[[ Materials provided, beginning ]]

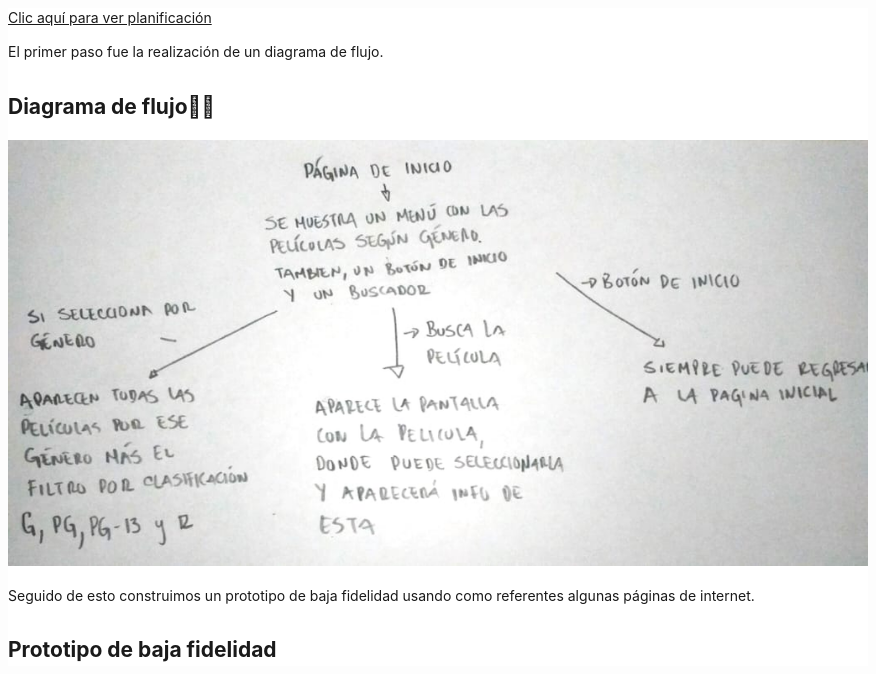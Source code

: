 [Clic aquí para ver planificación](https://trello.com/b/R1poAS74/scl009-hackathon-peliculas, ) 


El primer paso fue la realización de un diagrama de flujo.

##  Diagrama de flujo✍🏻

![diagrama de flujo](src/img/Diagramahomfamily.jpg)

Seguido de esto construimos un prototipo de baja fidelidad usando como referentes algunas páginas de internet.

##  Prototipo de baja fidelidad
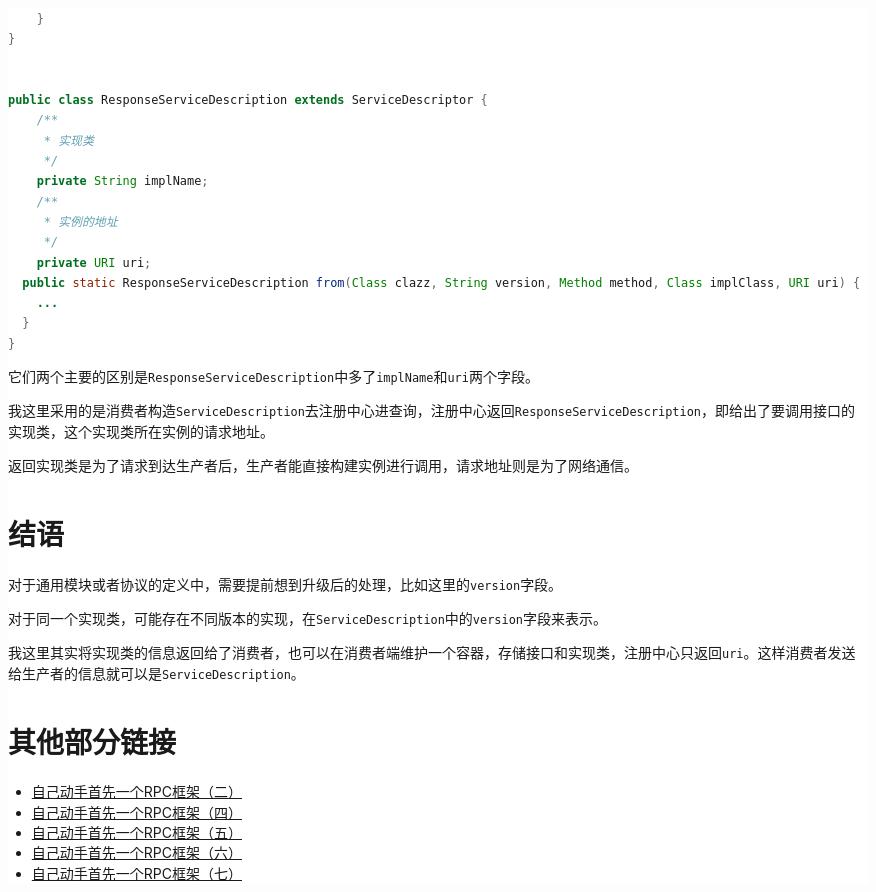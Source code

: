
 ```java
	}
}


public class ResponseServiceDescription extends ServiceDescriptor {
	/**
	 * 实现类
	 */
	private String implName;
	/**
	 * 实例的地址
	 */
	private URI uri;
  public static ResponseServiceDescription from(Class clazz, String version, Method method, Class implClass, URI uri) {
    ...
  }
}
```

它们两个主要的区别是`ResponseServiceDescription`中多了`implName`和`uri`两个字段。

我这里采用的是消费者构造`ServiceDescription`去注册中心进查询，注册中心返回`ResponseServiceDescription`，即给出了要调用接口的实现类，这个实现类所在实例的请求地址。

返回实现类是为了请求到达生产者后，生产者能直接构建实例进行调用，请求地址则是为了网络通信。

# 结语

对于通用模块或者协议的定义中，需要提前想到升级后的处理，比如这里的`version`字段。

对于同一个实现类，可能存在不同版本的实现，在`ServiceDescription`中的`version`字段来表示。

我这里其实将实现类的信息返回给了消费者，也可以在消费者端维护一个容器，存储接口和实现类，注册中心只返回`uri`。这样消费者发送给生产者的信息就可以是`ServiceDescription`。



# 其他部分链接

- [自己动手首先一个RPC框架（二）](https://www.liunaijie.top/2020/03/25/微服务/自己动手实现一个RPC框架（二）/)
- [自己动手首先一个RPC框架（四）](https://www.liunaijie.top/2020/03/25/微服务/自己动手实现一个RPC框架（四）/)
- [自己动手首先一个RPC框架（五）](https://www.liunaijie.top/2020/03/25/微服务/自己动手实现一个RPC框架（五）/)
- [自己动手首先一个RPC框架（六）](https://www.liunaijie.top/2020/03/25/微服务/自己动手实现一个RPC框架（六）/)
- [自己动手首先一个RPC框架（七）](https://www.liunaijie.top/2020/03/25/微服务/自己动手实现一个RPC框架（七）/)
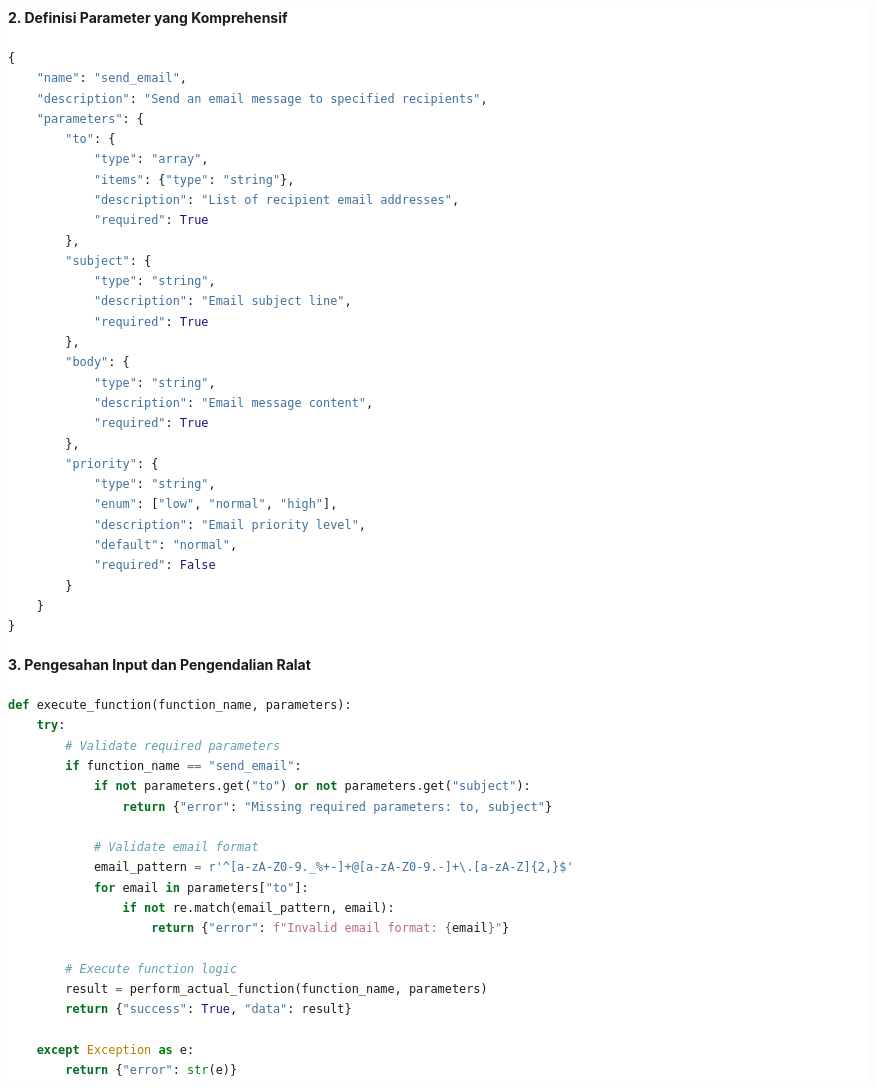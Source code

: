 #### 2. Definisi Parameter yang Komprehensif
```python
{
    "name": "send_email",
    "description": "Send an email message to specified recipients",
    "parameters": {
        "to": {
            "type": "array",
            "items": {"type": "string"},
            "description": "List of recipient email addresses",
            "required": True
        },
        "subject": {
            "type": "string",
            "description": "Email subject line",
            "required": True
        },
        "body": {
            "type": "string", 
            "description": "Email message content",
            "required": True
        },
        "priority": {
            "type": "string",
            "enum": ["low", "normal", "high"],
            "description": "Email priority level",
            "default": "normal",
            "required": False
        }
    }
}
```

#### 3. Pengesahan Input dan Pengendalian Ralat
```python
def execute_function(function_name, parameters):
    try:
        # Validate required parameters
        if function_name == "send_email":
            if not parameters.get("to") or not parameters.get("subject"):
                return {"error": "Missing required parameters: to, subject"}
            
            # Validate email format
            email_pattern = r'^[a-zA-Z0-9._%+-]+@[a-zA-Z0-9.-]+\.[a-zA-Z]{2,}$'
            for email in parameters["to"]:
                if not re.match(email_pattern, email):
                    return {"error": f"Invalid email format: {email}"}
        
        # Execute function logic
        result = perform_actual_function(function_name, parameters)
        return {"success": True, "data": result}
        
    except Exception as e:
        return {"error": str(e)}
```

[[ Materials provided, end ]]

The result should be an exact copy of every entry above, with no pictures included.

Source code

: [Clic aquí para ver planificación](https://trello.com/b/R1poAS74/scl009-hackathon-peliculas, ) 


El primer paso fue la realización de un diagrama de flujo.

##  Diagrama de flujo✍🏻

![diagrama de flujo](src/img/Diagramahomfamily.jpg)

Seguido de esto construimos un prototipo de baja fidelidad usando como referentes algunas páginas de internet.

##  Prototipo de baja fidelidad
Source code

:
 ```java
	}
}


public class ResponseServiceDescription extends ServiceDescriptor {
	/**
	 * 实现类
	 */
	private String implName;
	/**
	 * 实例的地址
	 */
	private URI uri;
  public static ResponseServiceDescription from(Class clazz, String version, Method method, Class implClass, URI uri) {
    ...
  }
}
```

它们两个主要的区别是`ResponseServiceDescription`中多了`implName`和`uri`两个字段。

我这里采用的是消费者构造`ServiceDescription`去注册中心进查询，注册中心返回`ResponseServiceDescription`，即给出了要调用接口的实现类，这个实现类所在实例的请求地址。

返回实现类是为了请求到达生产者后，生产者能直接构建实例进行调用，请求地址则是为了网络通信。

# 结语

对于通用模块或者协议的定义中，需要提前想到升级后的处理，比如这里的`version`字段。

对于同一个实现类，可能存在不同版本的实现，在`ServiceDescription`中的`version`字段来表示。

我这里其实将实现类的信息返回给了消费者，也可以在消费者端维护一个容器，存储接口和实现类，注册中心只返回`uri`。这样消费者发送给生产者的信息就可以是`ServiceDescription`。



# 其他部分链接

- [自己动手首先一个RPC框架（二）](https://www.liunaijie.top/2020/03/25/微服务/自己动手实现一个RPC框架（二）/)
- [自己动手首先一个RPC框架（四）](https://www.liunaijie.top/2020/03/25/微服务/自己动手实现一个RPC框架（四）/)
- [自己动手首先一个RPC框架（五）](https://www.liunaijie.top/2020/03/25/微服务/自己动手实现一个RPC框架（五）/)
- [自己动手首先一个RPC框架（六）](https://www.liunaijie.top/2020/03/25/微服务/自己动手实现一个RPC框架（六）/)
- [自己动手首先一个RPC框架（七）](https://www.liunaijie.top/2020/03/25/微服务/自己动手实现一个RPC框架（七）/)
Source code

: #### 2. Definisi Parameter yang Komprehensif
```python
{
    "name": "send_email",
    "description": "Send an email message to specified recipients",
    "parameters": {
        "to": {
            "type": "array",
            "items": {"type": "string"},
            "description": "List of recipient email addresses",
            "required": True
        },
        "subject": {
            "type": "string",
            "description": "Email subject line",
            "required": True
        },
        "body": {
            "type": "string", 
            "description": "Email message content",
            "required": True
        },
        "priority": {
            "type": "string",
            "enum": ["low", "normal", "high"],
            "description": "Email priority level",
            "default": "normal",
            "required": False
        }
    }
}
```

#### 3. Pengesahan Input dan Pengendalian Ralat
```python
def execute_function(function_name, parameters):
    try:
        # Validate required parameters
        if function_name == "send_email":
            if not parameters.get("to") or not parameters.get("subject"):
                return {"error": "Missing required parameters: to, subject"}
            
            # Validate email format
            email_pattern = r'^[a-zA-Z0-9._%+-]+@[a-zA-Z0-9.-]+\.[a-zA-Z]{2,}$'
            for email in parameters["to"]:
                if not re.match(email_pattern, email):
                    return {"error": f"Invalid email format: {email}"}
        
        # Execute function logic
        result = perform_actual_function(function_name, parameters)
        return {"success": True, "data": result}
        
    except Exception as e:
        return {"error": str(e)}
```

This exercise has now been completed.